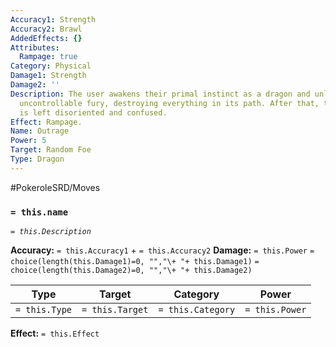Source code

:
 ```yaml
---
Accuracy1: Strength
Accuracy2: Brawl
AddedEffects: {}
Attributes:
  Rampage: true
Category: Physical
Damage1: Strength
Damage2: ''
Description: The user awakens their primal instinct as a dragon and unleashes its
  uncontrollable fury, destroying everything in its path. After that, the Pokemon
  is left disoriented and confused.
Effect: Rampage.
Name: Outrage
Power: 5
Target: Random Foe
Type: Dragon
---
```


#PokeroleSRD/Moves

### `= this.name` 
*`= this.Description`*

**Accuracy:** `= this.Accuracy1` + `= this.Accuracy2`
**Damage:** `= this.Power` `= choice(length(this.Damage1)=0, "","\+ "+ this.Damage1)` `= choice(length(this.Damage2)=0, "","\+ "+ this.Damage2)`

| Type          | Target          | Category          | Power          |
| ------------- | --------------- | ----------------  | -------------- |
| `= this.Type` | `= this.Target` | `= this.Category` | `= this.Power` | 

**Effect:** `= this.Effect`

※

Considering only the data above, return the lines in which "Category" occurs.

Category: Physical
| Type          | Target          | Category          | Power          |
| `= this.Type` | `= this.Target` | `= this.Category` | `= this.Power` | 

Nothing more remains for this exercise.